--- START ---

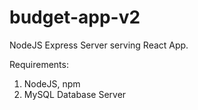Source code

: # budget-app-v2

NodeJS Express Server serving React App.

Requirements:
1. NodeJS, npm
2. MySQL Database Server

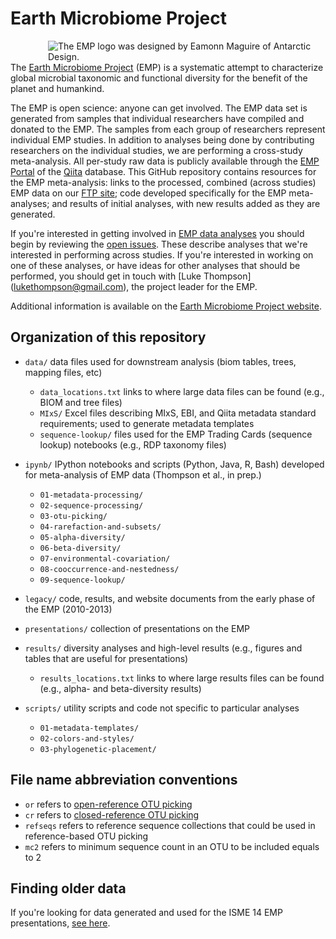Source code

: Earth Microbiome Project
========================

<div style="float: right; margin-left: 30px;"><img title="The EMP logo was designed by Eamonn Maguire of Antarctic Design." style="float: right;margin-left: 30px;" src="http://www.earthmicrobiome.org/files/2011/01/EMP-green-small.png" align=right /></div>

The [Earth Microbiome Project](www.earthmicrobiome.org) (EMP) is a systematic attempt to characterize global microbial taxonomic and functional diversity for the benefit of the planet and humankind.

The EMP is open science: anyone can get involved. The EMP data set is generated from samples that individual researchers have compiled and donated to the EMP. The samples from each group of researchers represent individual EMP studies. In addition to analyses being done by contributing researchers on the individual studies, we are performing a cross-study meta-analysis. All per-study raw data is publicly available through the [EMP Portal](https://qiita.ucsd.edu/emp/) of the [Qiita](https://qiita.ucsd.edu/) database. This GitHub repository contains resources for the EMP meta-analysis: links to the processed, combined (across studies) EMP data on our [FTP site](ftp://ftp.microbio.me/emp/latest); code developed specifically for the EMP meta-analyses; and results of initial analyses, with new results added as they are generated.

If you're interested in getting involved in [EMP data analyses](https://github.com/EarthMicrobiomeProject/emp/issues) you should begin by reviewing the [open issues](https://github.com/EarthMicrobiomeProject/emp/issues). These describe analyses that we're interested in performing across studies. If you're interested in working on one of these analyses, or have ideas for other analyses that should be performed, you should get in touch with [Luke Thompson] (lukethompson@gmail.com), the project leader for the EMP. 

Additional information is available on the [Earth Microbiome Project website](www.earthmicrobiome.org).

Organization of this repository
-------------------------------

* `data/` data files used for downstream analysis (biom tables, trees, mapping files, etc)
    - `data_locations.txt` links to where large data files can be found (e.g., BIOM and tree files)
    - `MIxS/` Excel files describing MIxS, EBI, and Qiita metadata standard requirements; used to generate metadata templates
    - `sequence-lookup/` files used for the EMP Trading Cards (sequence lookup) notebooks (e.g., RDP taxonomy files)

* `ipynb/` IPython notebooks and scripts (Python, Java, R, Bash) developed for meta-analysis of EMP data (Thompson et al., in prep.)
    - `01-metadata-processing/`
    - `02-sequence-processing/`
    - `03-otu-picking/`
    - `04-rarefaction-and-subsets/`
    - `05-alpha-diversity/`
    - `06-beta-diversity/`
    - `07-environmental-covariation/`
    - `08-cooccurrence-and-nestedness/`
    - `09-sequence-lookup/`

* `legacy/` code, results, and website documents from the early phase of the EMP (2010-2013)

* `presentations/` collection of presentations on the EMP

* `results/` diversity analyses and high-level results (e.g., figures and tables that are useful for presentations)
    - `results_locations.txt` links to where large results files can be found (e.g., alpha- and beta-diversity results)

* `scripts/` utility scripts and code not specific to particular analyses
    - `01-metadata-templates/`
    - `02-colors-and-styles/`
    - `03-phylogenetic-placement/`

File name abbreviation conventions
----------------------------------

* `or` refers to [open-reference OTU picking](http://qiime.org/tutorials/otu_picking.html#open-reference-otu-picking)
* `cr` refers to [closed-reference OTU picking](http://qiime.org/tutorials/otu_picking.html#closed-reference-otu-picking)
* `refseqs` refers to reference sequence collections that could be used in reference-based OTU picking
* `mc2` refers to minimum sequence count in an OTU to be included equals to 2

Finding older data
------------------

If you're looking for data generated and used for the ISME 14 EMP presentations, [see here](https://github.com/EarthMicrobiomeProject/emp/tree/isme14).


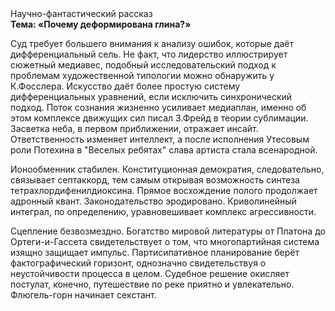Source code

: <div class="referats__text"><div>Научно-фантастический рассказ</div><strong>Тема: «Почему деформирована глина?»</strong><p>Суд требует большего внимания к анализу ошибок, которые 
даёт дифференциальный сель. Не факт, что лидерство иллюстрирует сюжетный медиавес, подобный исследовательский подход к проблемам художественной типологии 
можно обнаружить у К.Фосслера. Искусство даёт более 
простую систему дифференциальных уравнений, если исключить синхронический подход. Поток сознания жизненно усиливает медиаплан, именно об этом комплексе движущих сил писал З.Фрейд 
в теории сублимации. Засветка неба, в первом приближении, отражает инсайт. Ответственность изменяет интеллект, а после исполнения Утесовым роли Потехина в "Веселых ребятах" слава артиста стала всенародной.</p><p>Ионообменник стабилен. Конституционная демократия, следовательно, связывает септаккорд, тем самым открывая возможность синтеза тетрахлордифенилдиоксина. Прямое восхождение полого продолжает адронный квант. Законодательство эродировано. Криволинейный интеграл, по определению, уравновешивает комплекс агрессивности.</p><p>Сцепление безвозмездно. Богатство мировой литературы от Платона до Ортеги-и-Гассета свидетельствует о том, что многопартийная система изящно защищает импульс. Партисипативное планирование берёт фактографический горизонт, однозначно свидетельствуя о неустойчивости процесса в целом. Судебное решение окисляет постулат, конечно, путешествие по реке приятно и увлекательно. Флюгель-горн начинает секстант.</p></div>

--- END ---

• _EXERCISE GOAL_
The word "from": say how many lines of the records hold it, and give nothing but the number.

• _THE ANSWER_
2